-- WORKING DATA follows --
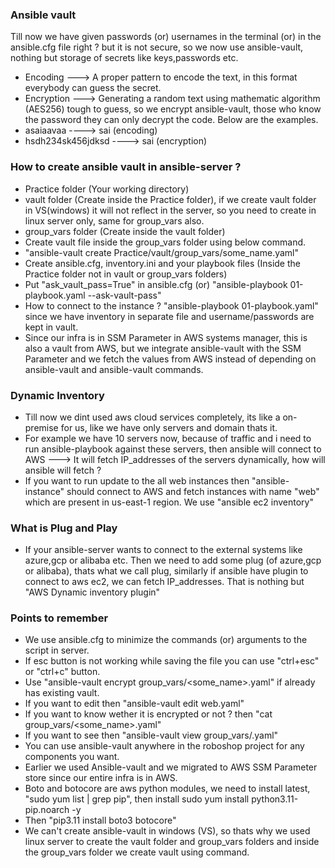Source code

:### Ansible vault
Till now we have given passwords (or) usernames in the terminal (or) in the ansible.cfg file right ? but it is not secure, so we now use ansible-vault, nothing but storage of secrets like keys,passwords etc.
- Encoding ---> A proper pattern to encode the text, in this format everybody can guess the secret.
- Encryption ---> Generating a random text using mathematic algorithm (AES256) tough to guess, so we encrypt
  ansible-vault, those who know the password they can only decrypt the code. Below are the examples.
- asaiaavaa ----> sai (encoding)
- hsdh234sk456jdksd ----> sai (encryption)

### How to create ansible vault in ansible-server ?
- Practice folder (Your working directory)
- vault folder (Create inside the Practice folder), if we create vault folder in VS(windows) it will not
  reflect in the server, so you need to create in linux server only, same for group_vars also.
- group_vars folder (Create inside the vault folder)
- Create vault file inside the group_vars folder using below command.
- "ansible-vault create Practice/vault/group_vars/some_name.yaml"
- Create ansible.cfg, inventory.ini and your playbook files (Inside the Practice folder not in vault or
  group_vars folders)
- Put "ask_vault_pass=True" in ansible.cfg (or) "ansible-playbook 01-playbook.yaml --ask-vault-pass"
- How to connect to the instance ? "ansible-playbook 01-playbook.yaml" since we have inventory in
  separate file and username/passwords are kept in vault.
- Since our infra is in SSM Parameter in AWS systems manager, this is also a vault from AWS, but we integrate
  ansible-vault with the SSM Parameter and we fetch the values from AWS instead of depending on ansible-vault
  and ansible-vault commands.

### Dynamic Inventory
- Till now we dint used aws cloud services completely, its like a on-premise for us, like we have only servers
  and domain thats it.
- For example we have 10 servers now, because of traffic and i need to run ansible-playbook against these
  servers, then ansible will connect to AWS ---> It will fetch IP_addresses of the servers dynamically, how
  will ansible will fetch ?
- If you want to run update to the all web instances then "ansible-instance" should connect to AWS and fetch
  instances with name "web" which are present in us-east-1 region. We use "ansible ec2 inventory"

### What is Plug and Play
- If your ansible-server wants to connect to the external systems like azure,gcp or alibaba etc. Then we need
  to add some plug (of azure,gcp or alibaba), thats what we call plug, similarly if ansible have plugin
  to connect to aws ec2, we can fetch IP_addresses. That is nothing but "AWS Dynamic inventory plugin"

### Points to remember
- We use ansible.cfg to minimize the commands (or) arguments to the script in server.
- If esc button is not working while saving the file you can use "ctrl+esc" or "ctrl+c" button.
- Use "ansible-vault encrypt group_vars/<some_name>.yaml" if already has existing vault.
- If you want to edit then "ansible-vault edit web.yaml"
- If you want to know wether it is encrypted or not ? then "cat group_vars/<some_name>.yaml"
- If you want to see then "ansible-vault view group_vars/<some-name>.yaml"
- You can use ansible-vault anywhere in the roboshop project for any components you want.
- Earlier we used Ansible-vault and we migrated to AWS SSM Parameter store since our entire infra is in AWS.
- Boto and botocore are aws python modules, we need to install latest, "sudo yum list | grep pip", then install
  sudo yum install python3.11-pip.noarch -y
- Then "pip3.11 install boto3 botocore"
- We can't create ansible-vault in windows (VS), so thats why we used linux server to create the vault folder
  and group_vars folders and inside the group_vars folder we create vault using command.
-- WORKING DATA concluded --
Copy every line above exactly, leaving no picture in the copy.

Source code

:### Ansible vault
Till now we have given passwords (or) usernames in the terminal (or) in the ansible.cfg file right ? but it is not secure, so we now use ansible-vault, nothing but storage of secrets like keys,passwords etc.
- Encoding ---> A proper pattern to encode the text, in this format everybody can guess the secret.
- Encryption ---> Generating a random text using mathematic algorithm (AES256) tough to guess, so we encrypt
  ansible-vault, those who know the password they can only decrypt the code. Below are the examples.
- asaiaavaa ----> sai (encoding)
- hsdh234sk456jdksd ----> sai (encryption)

### How to create ansible vault in ansible-server ?
- Practice folder (Your working directory)
- vault folder (Create inside the Practice folder), if we create vault folder in VS(windows) it will not
  reflect in the server, so you need to create in linux server only, same for group_vars also.
- group_vars folder (Create inside the vault folder)
- Create vault file inside the group_vars folder using below command.
- "ansible-vault create Practice/vault/group_vars/some_name.yaml"
- Create ansible.cfg, inventory.ini and your playbook files (Inside the Practice folder not in vault or
  group_vars folders)
- Put "ask_vault_pass=True" in ansible.cfg (or) "ansible-playbook 01-playbook.yaml --ask-vault-pass"
- How to connect to the instance ? "ansible-playbook 01-playbook.yaml" since we have inventory in
  separate file and username/passwords are kept in vault.
- Since our infra is in SSM Parameter in AWS systems manager, this is also a vault from AWS, but we integrate
  ansible-vault with the SSM Parameter and we fetch the values from AWS instead of depending on ansible-vault
  and ansible-vault commands.

### Dynamic Inventory
- Till now we dint used aws cloud services completely, its like a on-premise for us, like we have only servers
  and domain thats it.
- For example we have 10 servers now, because of traffic and i need to run ansible-playbook against these
  servers, then ansible will connect to AWS ---> It will fetch IP_addresses of the servers dynamically, how
  will ansible will fetch ?
- If you want to run update to the all web instances then "ansible-instance" should connect to AWS and fetch
  instances with name "web" which are present in us-east-1 region. We use "ansible ec2 inventory"

### What is Plug and Play
- If your ansible-server wants to connect to the external systems like azure,gcp or alibaba etc. Then we need
  to add some plug (of azure,gcp or alibaba), thats what we call plug, similarly if ansible have plugin
  to connect to aws ec2, we can fetch IP_addresses. That is nothing but "AWS Dynamic inventory plugin"

### Points to remember
- We use ansible.cfg to minimize the commands (or) arguments to the script in server.
- If esc button is not working while saving the file you can use "ctrl+esc" or "ctrl+c" button.
- Use "ansible-vault encrypt group_vars/<some_name>.yaml" if already has existing vault.
- If you want to edit then "ansible-vault edit web.yaml"
- If you want to know wether it is encrypted or not ? then "cat group_vars/<some_name>.yaml"
- If you want to see then "ansible-vault view group_vars/<some-name>.yaml"
- You can use ansible-vault anywhere in the roboshop project for any components you want.
- Earlier we used Ansible-vault and we migrated to AWS SSM Parameter store since our entire infra is in AWS.
- Boto and botocore are aws python modules, we need to install latest, "sudo yum list | grep pip", then install
  sudo yum install python3.11-pip.noarch -y
- Then "pip3.11 install boto3 botocore"
- We can't create ansible-vault in windows (VS), so thats why we used linux server to create the vault folder
  and group_vars folders and inside the group_vars folder we create vault using command.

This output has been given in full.